Some emerging results from trials of COVID-19 therapies are promising. For example, a randomized trial led by the National Institutes of Health (NIH) demonstrated that the antiviral drug remdesivir shortened the time to recovery in adults hospitalized with COVID-19, leading FDA to issue an emergency use authorization within 48 hours. As data on other drugs continues to become available, FDA will continue to evaluate it and make decisions about potential therapeutics in accordance with established legal and regulatory standards.

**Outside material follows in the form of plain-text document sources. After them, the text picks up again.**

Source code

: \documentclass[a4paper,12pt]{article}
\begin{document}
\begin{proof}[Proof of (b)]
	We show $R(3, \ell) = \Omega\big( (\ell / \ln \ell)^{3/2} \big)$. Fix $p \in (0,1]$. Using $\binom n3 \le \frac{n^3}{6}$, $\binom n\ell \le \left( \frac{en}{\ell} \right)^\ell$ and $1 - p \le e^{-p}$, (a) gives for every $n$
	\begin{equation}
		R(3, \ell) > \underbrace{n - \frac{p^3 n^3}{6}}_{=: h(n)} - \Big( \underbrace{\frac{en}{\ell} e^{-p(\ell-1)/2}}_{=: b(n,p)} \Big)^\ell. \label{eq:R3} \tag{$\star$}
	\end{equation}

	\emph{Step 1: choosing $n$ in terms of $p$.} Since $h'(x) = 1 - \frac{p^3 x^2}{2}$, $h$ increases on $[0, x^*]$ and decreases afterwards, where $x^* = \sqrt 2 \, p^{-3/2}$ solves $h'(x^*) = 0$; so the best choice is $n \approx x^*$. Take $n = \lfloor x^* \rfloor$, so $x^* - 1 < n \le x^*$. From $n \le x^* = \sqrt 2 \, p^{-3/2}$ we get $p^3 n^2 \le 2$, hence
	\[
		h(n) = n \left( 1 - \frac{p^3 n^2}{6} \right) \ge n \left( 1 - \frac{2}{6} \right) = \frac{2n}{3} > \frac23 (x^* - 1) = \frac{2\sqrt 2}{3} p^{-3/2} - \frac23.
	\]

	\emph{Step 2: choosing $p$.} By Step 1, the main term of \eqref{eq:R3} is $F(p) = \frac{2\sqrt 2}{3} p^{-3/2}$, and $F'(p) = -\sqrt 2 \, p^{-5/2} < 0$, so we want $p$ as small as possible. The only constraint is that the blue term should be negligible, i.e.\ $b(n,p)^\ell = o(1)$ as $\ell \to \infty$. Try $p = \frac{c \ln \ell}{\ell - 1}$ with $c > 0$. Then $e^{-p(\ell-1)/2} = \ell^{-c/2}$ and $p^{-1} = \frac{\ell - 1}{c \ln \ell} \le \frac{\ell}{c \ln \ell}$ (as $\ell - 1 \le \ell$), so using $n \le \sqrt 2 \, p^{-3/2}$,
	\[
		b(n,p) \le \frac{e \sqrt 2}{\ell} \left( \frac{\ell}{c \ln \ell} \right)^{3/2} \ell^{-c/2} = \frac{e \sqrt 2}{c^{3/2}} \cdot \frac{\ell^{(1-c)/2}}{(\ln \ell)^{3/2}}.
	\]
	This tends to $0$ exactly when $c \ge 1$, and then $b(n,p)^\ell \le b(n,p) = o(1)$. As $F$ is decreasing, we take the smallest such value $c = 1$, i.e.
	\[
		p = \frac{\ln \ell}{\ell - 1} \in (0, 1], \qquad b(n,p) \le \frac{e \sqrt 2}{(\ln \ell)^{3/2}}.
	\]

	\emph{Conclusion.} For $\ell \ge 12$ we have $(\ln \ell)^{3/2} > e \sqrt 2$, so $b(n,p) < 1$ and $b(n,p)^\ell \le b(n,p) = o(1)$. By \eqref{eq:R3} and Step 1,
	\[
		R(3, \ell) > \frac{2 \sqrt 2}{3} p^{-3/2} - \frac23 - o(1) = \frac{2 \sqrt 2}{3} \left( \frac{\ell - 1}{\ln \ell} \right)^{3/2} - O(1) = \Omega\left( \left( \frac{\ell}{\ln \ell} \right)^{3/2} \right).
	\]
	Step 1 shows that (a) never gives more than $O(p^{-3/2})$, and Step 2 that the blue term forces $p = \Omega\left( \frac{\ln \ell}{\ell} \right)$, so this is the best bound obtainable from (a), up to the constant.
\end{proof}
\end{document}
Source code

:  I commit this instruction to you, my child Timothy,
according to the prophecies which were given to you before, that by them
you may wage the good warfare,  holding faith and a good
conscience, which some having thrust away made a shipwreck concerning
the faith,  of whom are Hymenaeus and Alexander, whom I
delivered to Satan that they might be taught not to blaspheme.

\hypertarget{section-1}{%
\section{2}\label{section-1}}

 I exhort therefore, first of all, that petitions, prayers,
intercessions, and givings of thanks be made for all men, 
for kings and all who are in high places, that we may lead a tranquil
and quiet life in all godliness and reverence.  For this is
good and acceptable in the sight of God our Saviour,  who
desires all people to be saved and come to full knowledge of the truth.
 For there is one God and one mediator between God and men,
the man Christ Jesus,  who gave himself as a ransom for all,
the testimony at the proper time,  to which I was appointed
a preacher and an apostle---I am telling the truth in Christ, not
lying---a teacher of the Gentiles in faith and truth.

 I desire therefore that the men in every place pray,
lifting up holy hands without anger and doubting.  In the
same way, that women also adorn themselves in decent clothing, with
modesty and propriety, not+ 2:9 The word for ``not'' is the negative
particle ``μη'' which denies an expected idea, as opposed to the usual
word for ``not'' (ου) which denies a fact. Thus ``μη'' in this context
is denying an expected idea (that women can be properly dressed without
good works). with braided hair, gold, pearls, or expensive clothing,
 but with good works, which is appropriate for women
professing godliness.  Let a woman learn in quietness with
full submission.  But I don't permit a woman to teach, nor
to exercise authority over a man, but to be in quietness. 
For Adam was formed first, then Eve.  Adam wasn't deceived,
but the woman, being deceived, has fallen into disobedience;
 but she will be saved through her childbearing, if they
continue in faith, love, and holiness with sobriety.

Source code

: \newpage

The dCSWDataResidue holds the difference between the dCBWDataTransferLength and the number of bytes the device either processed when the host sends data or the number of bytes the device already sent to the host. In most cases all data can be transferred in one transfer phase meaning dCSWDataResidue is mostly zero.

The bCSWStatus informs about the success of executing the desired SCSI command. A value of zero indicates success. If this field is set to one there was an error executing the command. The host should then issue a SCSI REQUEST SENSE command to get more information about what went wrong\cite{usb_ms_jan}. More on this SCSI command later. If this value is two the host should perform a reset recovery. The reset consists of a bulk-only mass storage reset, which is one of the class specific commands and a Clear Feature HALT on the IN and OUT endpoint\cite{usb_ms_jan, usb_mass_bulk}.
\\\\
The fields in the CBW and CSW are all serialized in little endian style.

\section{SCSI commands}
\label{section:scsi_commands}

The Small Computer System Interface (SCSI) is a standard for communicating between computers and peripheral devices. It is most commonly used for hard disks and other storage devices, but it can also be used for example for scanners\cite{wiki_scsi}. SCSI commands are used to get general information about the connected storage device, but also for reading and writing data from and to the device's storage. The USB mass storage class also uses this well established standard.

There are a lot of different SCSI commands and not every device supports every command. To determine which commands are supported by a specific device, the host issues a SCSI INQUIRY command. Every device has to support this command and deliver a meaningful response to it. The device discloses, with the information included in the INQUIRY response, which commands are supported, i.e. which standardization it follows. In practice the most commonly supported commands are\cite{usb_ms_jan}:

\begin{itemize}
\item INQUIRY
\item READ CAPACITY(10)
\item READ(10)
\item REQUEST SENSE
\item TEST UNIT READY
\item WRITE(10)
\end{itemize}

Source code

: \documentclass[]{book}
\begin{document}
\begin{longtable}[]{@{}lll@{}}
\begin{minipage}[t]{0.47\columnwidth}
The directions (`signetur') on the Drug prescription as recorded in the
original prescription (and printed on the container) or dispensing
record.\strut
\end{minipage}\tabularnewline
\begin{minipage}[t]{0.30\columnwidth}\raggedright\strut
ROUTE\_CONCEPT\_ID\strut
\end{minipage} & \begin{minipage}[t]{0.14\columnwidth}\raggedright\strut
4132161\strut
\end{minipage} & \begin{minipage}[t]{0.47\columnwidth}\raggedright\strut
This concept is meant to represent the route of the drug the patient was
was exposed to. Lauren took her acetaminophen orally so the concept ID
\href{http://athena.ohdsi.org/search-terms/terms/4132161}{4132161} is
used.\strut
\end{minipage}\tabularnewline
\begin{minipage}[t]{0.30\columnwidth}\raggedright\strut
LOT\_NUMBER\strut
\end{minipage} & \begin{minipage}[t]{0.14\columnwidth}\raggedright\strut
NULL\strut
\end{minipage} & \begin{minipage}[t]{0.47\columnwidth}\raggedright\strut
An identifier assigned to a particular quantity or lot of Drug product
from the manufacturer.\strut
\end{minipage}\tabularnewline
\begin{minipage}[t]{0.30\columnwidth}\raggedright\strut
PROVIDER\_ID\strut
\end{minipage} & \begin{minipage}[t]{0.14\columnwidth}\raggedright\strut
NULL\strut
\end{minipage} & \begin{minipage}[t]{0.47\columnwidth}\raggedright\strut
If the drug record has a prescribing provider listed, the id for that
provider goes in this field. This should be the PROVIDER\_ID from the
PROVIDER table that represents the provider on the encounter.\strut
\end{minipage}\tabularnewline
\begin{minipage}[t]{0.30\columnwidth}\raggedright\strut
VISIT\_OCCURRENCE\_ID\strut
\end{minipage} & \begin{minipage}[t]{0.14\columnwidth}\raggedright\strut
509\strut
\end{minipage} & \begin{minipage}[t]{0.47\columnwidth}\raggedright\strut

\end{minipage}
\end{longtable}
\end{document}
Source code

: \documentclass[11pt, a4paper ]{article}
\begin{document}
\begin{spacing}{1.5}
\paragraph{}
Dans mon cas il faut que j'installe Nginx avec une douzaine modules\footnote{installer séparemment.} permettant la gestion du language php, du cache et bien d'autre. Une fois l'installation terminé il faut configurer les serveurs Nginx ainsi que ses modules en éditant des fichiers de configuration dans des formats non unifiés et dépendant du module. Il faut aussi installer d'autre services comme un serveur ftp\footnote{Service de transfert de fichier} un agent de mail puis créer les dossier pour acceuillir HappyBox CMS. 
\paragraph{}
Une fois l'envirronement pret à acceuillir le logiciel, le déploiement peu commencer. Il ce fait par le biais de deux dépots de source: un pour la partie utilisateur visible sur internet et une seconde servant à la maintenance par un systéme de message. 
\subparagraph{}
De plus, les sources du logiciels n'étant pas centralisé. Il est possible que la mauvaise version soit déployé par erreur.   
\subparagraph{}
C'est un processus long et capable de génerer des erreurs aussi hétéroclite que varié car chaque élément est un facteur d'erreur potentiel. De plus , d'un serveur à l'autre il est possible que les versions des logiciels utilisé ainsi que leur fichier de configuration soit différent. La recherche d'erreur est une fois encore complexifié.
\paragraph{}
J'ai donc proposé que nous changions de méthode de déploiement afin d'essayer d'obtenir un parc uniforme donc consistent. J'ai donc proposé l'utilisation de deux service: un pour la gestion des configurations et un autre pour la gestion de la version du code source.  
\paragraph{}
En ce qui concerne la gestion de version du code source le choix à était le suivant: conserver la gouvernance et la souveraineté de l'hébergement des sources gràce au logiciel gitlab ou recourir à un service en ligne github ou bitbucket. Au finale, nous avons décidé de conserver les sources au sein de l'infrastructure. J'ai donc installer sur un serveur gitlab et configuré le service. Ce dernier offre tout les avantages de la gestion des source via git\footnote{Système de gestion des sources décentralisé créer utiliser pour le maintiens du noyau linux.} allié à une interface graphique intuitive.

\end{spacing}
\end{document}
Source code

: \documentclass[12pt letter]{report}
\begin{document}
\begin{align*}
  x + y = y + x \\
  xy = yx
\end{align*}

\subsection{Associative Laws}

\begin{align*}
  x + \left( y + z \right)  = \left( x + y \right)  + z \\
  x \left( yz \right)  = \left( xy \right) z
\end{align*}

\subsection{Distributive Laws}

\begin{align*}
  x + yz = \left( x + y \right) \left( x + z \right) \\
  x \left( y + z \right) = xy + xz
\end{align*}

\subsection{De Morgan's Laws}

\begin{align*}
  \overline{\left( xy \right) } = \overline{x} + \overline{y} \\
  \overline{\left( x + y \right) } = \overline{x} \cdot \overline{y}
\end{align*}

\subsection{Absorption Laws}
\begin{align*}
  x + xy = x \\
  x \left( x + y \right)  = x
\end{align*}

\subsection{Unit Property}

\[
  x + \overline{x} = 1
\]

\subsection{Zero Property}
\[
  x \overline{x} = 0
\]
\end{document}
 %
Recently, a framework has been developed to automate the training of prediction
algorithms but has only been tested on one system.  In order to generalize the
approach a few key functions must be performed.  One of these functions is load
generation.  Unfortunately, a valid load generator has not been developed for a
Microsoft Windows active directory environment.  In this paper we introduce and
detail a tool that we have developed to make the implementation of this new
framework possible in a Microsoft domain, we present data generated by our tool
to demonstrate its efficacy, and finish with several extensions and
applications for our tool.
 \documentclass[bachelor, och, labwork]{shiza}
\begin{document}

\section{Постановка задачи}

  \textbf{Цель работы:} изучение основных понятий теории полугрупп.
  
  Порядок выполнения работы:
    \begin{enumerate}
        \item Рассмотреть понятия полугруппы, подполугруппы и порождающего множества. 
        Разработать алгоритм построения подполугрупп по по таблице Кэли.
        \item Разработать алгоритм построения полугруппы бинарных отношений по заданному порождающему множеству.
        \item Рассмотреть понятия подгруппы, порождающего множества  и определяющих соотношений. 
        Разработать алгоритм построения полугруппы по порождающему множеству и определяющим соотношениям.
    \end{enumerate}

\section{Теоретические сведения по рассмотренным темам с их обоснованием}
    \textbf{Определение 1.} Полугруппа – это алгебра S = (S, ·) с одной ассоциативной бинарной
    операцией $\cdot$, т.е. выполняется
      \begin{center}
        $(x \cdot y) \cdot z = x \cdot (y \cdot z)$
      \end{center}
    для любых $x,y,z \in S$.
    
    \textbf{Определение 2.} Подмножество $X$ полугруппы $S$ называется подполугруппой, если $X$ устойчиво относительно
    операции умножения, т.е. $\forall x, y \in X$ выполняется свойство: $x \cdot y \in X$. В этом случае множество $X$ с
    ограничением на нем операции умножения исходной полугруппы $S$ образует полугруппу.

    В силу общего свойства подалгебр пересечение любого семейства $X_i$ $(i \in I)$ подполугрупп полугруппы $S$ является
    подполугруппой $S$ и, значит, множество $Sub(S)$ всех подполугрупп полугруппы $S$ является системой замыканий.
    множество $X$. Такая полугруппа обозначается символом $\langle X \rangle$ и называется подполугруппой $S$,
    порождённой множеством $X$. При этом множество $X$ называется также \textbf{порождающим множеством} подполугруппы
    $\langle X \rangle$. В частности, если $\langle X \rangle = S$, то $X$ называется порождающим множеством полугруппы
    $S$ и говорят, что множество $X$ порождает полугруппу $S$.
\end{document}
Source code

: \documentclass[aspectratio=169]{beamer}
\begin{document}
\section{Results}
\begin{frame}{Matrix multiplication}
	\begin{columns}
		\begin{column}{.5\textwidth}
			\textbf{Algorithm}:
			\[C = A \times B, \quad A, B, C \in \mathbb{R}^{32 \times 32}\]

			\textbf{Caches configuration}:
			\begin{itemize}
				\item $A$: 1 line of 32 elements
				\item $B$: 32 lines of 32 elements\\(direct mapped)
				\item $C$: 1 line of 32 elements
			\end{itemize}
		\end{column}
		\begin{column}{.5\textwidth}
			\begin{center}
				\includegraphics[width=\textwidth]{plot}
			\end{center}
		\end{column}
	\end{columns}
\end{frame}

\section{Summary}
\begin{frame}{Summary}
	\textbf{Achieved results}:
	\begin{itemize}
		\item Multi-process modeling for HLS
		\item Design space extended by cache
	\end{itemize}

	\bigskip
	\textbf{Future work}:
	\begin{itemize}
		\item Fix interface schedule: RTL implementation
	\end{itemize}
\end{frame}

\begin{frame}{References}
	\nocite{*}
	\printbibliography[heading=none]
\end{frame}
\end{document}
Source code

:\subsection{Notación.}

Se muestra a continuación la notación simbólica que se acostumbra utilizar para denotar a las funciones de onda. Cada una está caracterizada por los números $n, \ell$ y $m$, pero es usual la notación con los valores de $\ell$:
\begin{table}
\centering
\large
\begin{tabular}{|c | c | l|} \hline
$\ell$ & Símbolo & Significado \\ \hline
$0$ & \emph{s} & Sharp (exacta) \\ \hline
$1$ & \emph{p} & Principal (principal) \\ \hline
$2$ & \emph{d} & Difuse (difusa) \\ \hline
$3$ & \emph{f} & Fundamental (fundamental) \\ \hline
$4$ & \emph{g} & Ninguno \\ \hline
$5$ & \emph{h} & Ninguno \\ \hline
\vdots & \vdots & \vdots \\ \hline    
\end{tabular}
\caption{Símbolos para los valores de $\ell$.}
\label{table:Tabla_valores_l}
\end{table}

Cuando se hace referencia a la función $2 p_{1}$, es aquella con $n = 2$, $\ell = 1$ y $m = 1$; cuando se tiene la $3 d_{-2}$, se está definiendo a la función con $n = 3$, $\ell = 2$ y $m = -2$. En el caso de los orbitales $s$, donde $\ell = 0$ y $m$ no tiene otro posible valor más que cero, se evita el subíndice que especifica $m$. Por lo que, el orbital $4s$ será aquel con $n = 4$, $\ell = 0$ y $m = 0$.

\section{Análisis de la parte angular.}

By providing regulatory support for the development of COVID-19 therapeutics, we are also building on the agency’s existing efforts to improve the clinical research enterprise. For example, experience from CTAP can offer lessons on how FDA could expedite the development of guidance documents and streamline communications and review processes at the pre-IND and IND stage. Likewise, the demonstrated value of different trial designs during the pandemic – from decentralized trials, to adaptive trials, to trials with shared control arms – may help investigators make it easier for patients to participate in clinical trials and improve operational efficiency while still ensuring trial safety and data integrity. Furthermore, to help accelerate the development of therapeutics for other unmet medical needs, we can draw lessons from efforts such as the development of a COVID-19 Natural History Master Protocol through the Sentinel Initiative and the use of the CURE ID platform in partnership with the Critical Path Institute to aggregate real-world data to support further research.
As the medical and scientific community works to broaden the therapeutic toolkit for COVID-19, FDA is committed to reviewing investigational programs, policies, and partnerships with the aim of providing a clear path forward for the rigorous development of new therapies for the COVID-19 pandemic and possibly beyond.